Title: A Free Kazak Speech Database and a Speech Recognition Baseline
- Author: Ying Shi, Askar Hamdulla, Zhiyuan Tang, Dong Wang, Thomas Fang Zheng
- Abstract: Automatic speech recognition (ASR) has gained significant improvement for major languages such as English and Chinese,
partly due to the emergence of deep neural networks (DNN) and large amount of training data. For minority languages, however, the progress is largely behind the main stream. A particularly obstacle is that there are almost no large-scale speech databases for minority languages, and the only few databases are held by some institutes as private properties, far from open and standard, and very few are free. Besides the speech database, phonetic and linguistic resources are also scarce, including phone set, lexicon, and language model.
In this paper, we publish a speech database in Kazak, a major minority language in the western China. Accompanying this database, a full set of phonetic and linguistic resources are also published, by which a full-fledged Kazakh ASR system can be constructed. We will describe the recipe for constructing a baseline system, and report our present results. The resources are free for research institutes and can be obtained by request. The publication is supported by the M2ASR project supported by NSFC, which aims to build multilingual ASR systems for minority languages in China.

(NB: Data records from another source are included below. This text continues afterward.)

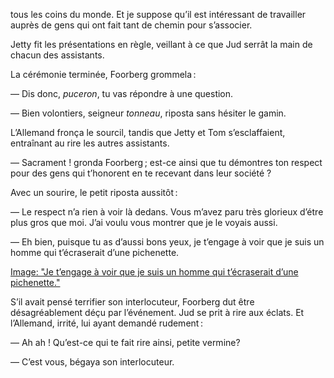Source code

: tous les coins du monde. Et je suppose qu’il est intéressant de travailler auprès de gens qui ont fait tant de chemin pour s’associer.

Jetty fit les présentations en règle, veillant à ce que Jud serrât la main de chacun des assistants.

La cérémonie terminée, Foorberg grommela :

— Dis donc, _puceron_, tu vas répondre à une question.

— Bien volontiers, seigneur _tonneau_, riposta sans hésiter le
gamin.

L’Allemand fronça le sourcil, tandis que Jetty et Tom s’esclaffaient, entraînant au rire les autres assistants.

— Sacrament ! gronda Foorberg ; est-ce ainsi que tu démontres ton respect pour des gens qui t’honorent en te recevant dans leur société ?

Avec un sourire, le petit riposta aussitôt :

— Le respect n’a rien à voir là dedans. Vous m’avez paru très glorieux d’étre plus gros que moi. J’ai voulu vous montrer que je le voyais aussi.

— Eh bien, puisque tu as d’aussi bons yeux, je t’engage à voir que je suis un homme qui t’écraserait d’une pichenette.

[Image: "Je t’engage à voir que je suis un homme qui t’écraserait d’une pichenette."](../images/1-page-215.JPG)

S’il avait pensé terrifier son interlocuteur, Foorberg dut être désagréablement déçu par l’événement. Jud se prit à rire aux éclats. Et
l’Allemand, irrité, lui ayant demandé rudement :

— Ah ah ! Qu’est-ce qui te fait rire ainsi, petite vermine?

— C’est vous, bégaya son interlocuteur.
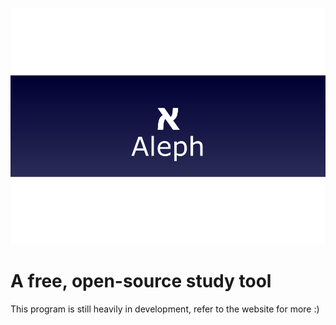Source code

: ![Alt text](assets/Aleph_Banner.png)

# A free, open-source study tool

This program is still heavily in development, refer to the website for more :)
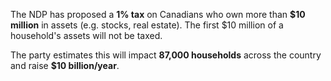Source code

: The NDP has proposed a **1% tax** on Canadians who own more than **$10 million** in assets (e.g. stocks, real estate). The first $10 million of a household's assets will not be taxed. 

The party estimates this will impact **87,000 households** across the country and raise **$10 billion/year**. 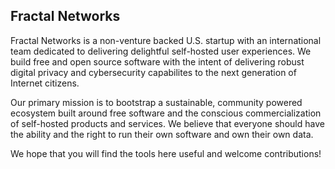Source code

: ## Fractal Networks

<!--

**Here are some ideas to get you started:**

🙋‍♀️ A short introduction - what is your organization all about?
🌈 Contribution guidelines - how can the community get involved?
👩‍💻 Useful resources - where can the community find your docs? Is there anything else the community should know?
🍿 Fun facts - what does your team eat for breakfast?
🧙 Remember, you can do mighty things with the power of [Markdown](https://docs.github.com/github/writing-on-github/getting-started-with-writing-and-formatting-on-github/basic-writing-and-formatting-syntax)
-->

Fractal Networks is a non-venture backed U.S. startup with an international team dedicated to delivering delightful self-hosted user experiences. We build free and open source software with the intent of delivering robust digital privacy and cybersecurity capabilites to the next generation of Internet citizens. 

Our primary mission is to bootstrap a sustainable, community powered ecosystem built around free software and the conscious commercialization of self-hosted products and services. We believe that everyone should have the ability and the right to run their own software and own their own data.

We hope that you will find the tools here useful and welcome contributions!
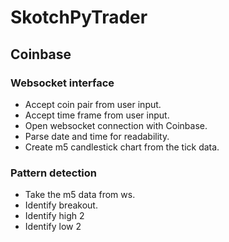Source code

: # SkotchPyTrader

## Coinbase 

### Websocket interface

- Accept coin pair from user input.
- Accept time frame from user input.
- Open websocket connection with Coinbase.
- Parse date and time for readability.
- Create m5 candlestick chart from the tick data.

### Pattern detection

- Take the m5 data from ws.
- Identify breakout.
- Identify high 2
- Identify low 2


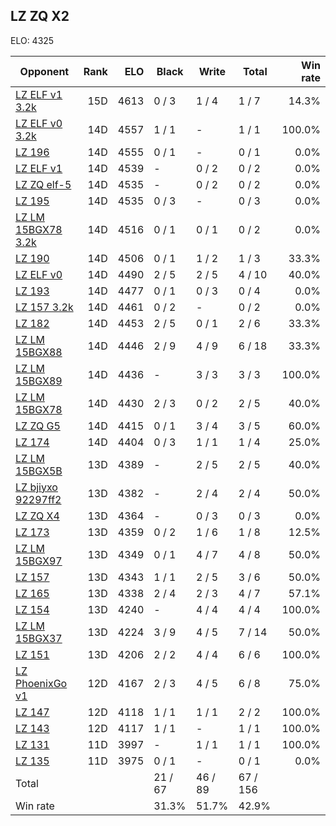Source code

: ## LZ ZQ X2 ##

ELO: 4325

Opponent | Rank | ELO | Black | Write | Total | Win rate
---------|-----:|----:|-------|-------|-------|-------:
[LZ ELF v1 3.2k](LZ%20ELF%20v1%203.2k.md) | 15D | 4613 | 0 / 3 | 1 / 4 | 1 / 7 | 14.3%
[LZ ELF v0 3.2k](LZ%20ELF%20v0%203.2k.md) | 14D | 4557 | 1 / 1 | - | 1 / 1 | 100.0%
[LZ 196](LZ%20196.md) | 14D | 4555 | 0 / 1 | - | 0 / 1 | 0.0%
[LZ ELF v1](LZ%20ELF%20v1.md) | 14D | 4539 | - | 0 / 2 | 0 / 2 | 0.0%
[LZ ZQ elf-5](LZ%20ZQ%20elf-5.md) | 14D | 4535 | - | 0 / 2 | 0 / 2 | 0.0%
[LZ 195](LZ%20195.md) | 14D | 4535 | 0 / 3 | - | 0 / 3 | 0.0%
[LZ LM 15BGX78 3.2k](LZ%20LM%2015BGX78%203.2k.md) | 14D | 4516 | 0 / 1 | 0 / 1 | 0 / 2 | 0.0%
[LZ 190](LZ%20190.md) | 14D | 4506 | 0 / 1 | 1 / 2 | 1 / 3 | 33.3%
[LZ ELF v0](LZ%20ELF%20v0.md) | 14D | 4490 | 2 / 5 | 2 / 5 | 4 / 10 | 40.0%
[LZ 193](LZ%20193.md) | 14D | 4477 | 0 / 1 | 0 / 3 | 0 / 4 | 0.0%
[LZ 157 3.2k](LZ%20157%203.2k.md) | 14D | 4461 | 0 / 2 | - | 0 / 2 | 0.0%
[LZ 182](LZ%20182.md) | 14D | 4453 | 2 / 5 | 0 / 1 | 2 / 6 | 33.3%
[LZ LM 15BGX88](LZ%20LM%2015BGX88.md) | 14D | 4446 | 2 / 9 | 4 / 9 | 6 / 18 | 33.3%
[LZ LM 15BGX89](LZ%20LM%2015BGX89.md) | 14D | 4436 | - | 3 / 3 | 3 / 3 | 100.0%
[LZ LM 15BGX78](LZ%20LM%2015BGX78.md) | 14D | 4430 | 2 / 3 | 0 / 2 | 2 / 5 | 40.0%
[LZ ZQ G5](LZ%20ZQ%20G5.md) | 14D | 4415 | 0 / 1 | 3 / 4 | 3 / 5 | 60.0%
[LZ 174](LZ%20174.md) | 14D | 4404 | 0 / 3 | 1 / 1 | 1 / 4 | 25.0%
[LZ LM 15BGX5B](LZ%20LM%2015BGX5B.md) | 13D | 4389 | - | 2 / 5 | 2 / 5 | 40.0%
[LZ bjiyxo 92297ff2](LZ%20bjiyxo%2092297ff2.md) | 13D | 4382 | - | 2 / 4 | 2 / 4 | 50.0%
[LZ ZQ X4](LZ%20ZQ%20X4.md) | 13D | 4364 | - | 0 / 3 | 0 / 3 | 0.0%
[LZ 173](LZ%20173.md) | 13D | 4359 | 0 / 2 | 1 / 6 | 1 / 8 | 12.5%
[LZ LM 15BGX97](LZ%20LM%2015BGX97.md) | 13D | 4349 | 0 / 1 | 4 / 7 | 4 / 8 | 50.0%
[LZ 157](LZ%20157.md) | 13D | 4343 | 1 / 1 | 2 / 5 | 3 / 6 | 50.0%
[LZ 165](LZ%20165.md) | 13D | 4338 | 2 / 4 | 2 / 3 | 4 / 7 | 57.1%
[LZ 154](LZ%20154.md) | 13D | 4240 | - | 4 / 4 | 4 / 4 | 100.0%
[LZ LM 15BGX37](LZ%20LM%2015BGX37.md) | 13D | 4224 | 3 / 9 | 4 / 5 | 7 / 14 | 50.0%
[LZ 151](LZ%20151.md) | 13D | 4206 | 2 / 2 | 4 / 4 | 6 / 6 | 100.0%
[LZ PhoenixGo v1](LZ%20PhoenixGo%20v1.md) | 12D | 4167 | 2 / 3 | 4 / 5 | 6 / 8 | 75.0%
[LZ 147](LZ%20147.md) | 12D | 4118 | 1 / 1 | 1 / 1 | 2 / 2 | 100.0%
[LZ 143](LZ%20143.md) | 12D | 4117 | 1 / 1 | - | 1 / 1 | 100.0%
[LZ 131](LZ%20131.md) | 11D | 3997 | - | 1 / 1 | 1 / 1 | 100.0%
[LZ 135](LZ%20135.md) | 11D | 3975 | 0 / 1 | - | 0 / 1 | 0.0%
Total | | | 21 / 67 | 46 / 89 | 67 / 156 | 
Win rate| | | 31.3% | 51.7% | 42.9% |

Title: A Multilingual Language Processing Tool for Uyghur, Kazak and Kirghiz
- Author: Mijit Ablimit, Sardar Parhat, Askar Hamdulla, Thomas Fang Zheng
- Abstract: Natural language processing for less popular languages is difficult, partly due to the high variations in the writing form. On the other hand, many minority languages in the same region share similar properties and can be processed in a similar way. This paper publishes an integrated multilingual language processing tool. Our aim is to provide an open, free and standard toolkit for minority language processing tasks, by a uniform user interface to support multiple languages. The present implementation supports Uyghur, Kazak, Kirghiz, three major minority languages in the Western China, and our focus was put on phonetic and morphological analysis. For the phonetic analysis, we build a multilingual parallel phoneme list, with similar phonemes grouped and character codes standardized. A multilingual syllable analyzer is also developed to detect spelling mistakes, and extract irregular spelling. For the morphological analysis, we build a multilingual morpheme segmentation tool that can extract morphemes by statistical analysis. This toolkit is extendable in terms of both functions and languages.